CenterPoint Energy is under fire for deceptive billing practices in Minnesota that systematically increase the risk that elderly and low-income customers will see their gas service disconnected even when they pay their monthly bills.
The utility’s billing protocol is in the spotlight after an unnamed customer filed a complaint with the Minnesota Public Utilities Commission (PUC), alleging that CenterPoint disconnected her gas service despite her proactive efforts to keep up with bills. An investigation by PUC staff revealed that CenterPoint had not applied the customer’s payments to her gas balance as she intended, but to separate charges related to a CenterPoint appliance service company.
CenterPoint’s appliance subsidiary – Home Service Plus, which provides monthly subscriptions for maintenance and repair services – is an independent profit driver for the utility.
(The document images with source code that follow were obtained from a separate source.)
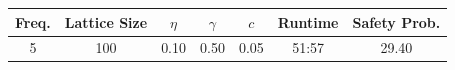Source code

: \begin{tabular}{ccccccc}
\toprule
Freq. & Lattice Size & $\eta$ & $\gamma$ & $c$ & Runtime & Safety Prob. \\
\midrule
5 & 100 & 0.10 & 0.50 & 0.05 & 51:57 & 29.40 \\
\bottomrule
\end{tabular}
Unlike CenterPoint’s gas utility business, it is not subject to oversight by the PUC. Records show that CenterPoint applied payments meant for the customer’s gas bills to her Home Service Plus balance, prioritizing cash flow for its private subsidiary while setting the customer back on her bills and ultimately cutting her service when she fell too far behind.
This sequencing of payments “meant that there was a systematic bias against keeping her gas bill current,” the office of Minnesota Attorney General Keith Ellison wrote in a filing with the PUC. A review of the customer’s payments showed that CenterPoint frequently applied her payments to its unregulated business before applying them to her gas charges.
The customer could have conceivably avoided the shutoff and additional fees if CenterPoint had applied the payments to her gas service as intended rather than Home Service Plus, because she would have paid her gas charges nearly in full. The total amount of money she ultimately paid to Home Service Plus exceeded the amount of gas arrears she carried when CenterPoint shut off her gas, Ellison’s office found.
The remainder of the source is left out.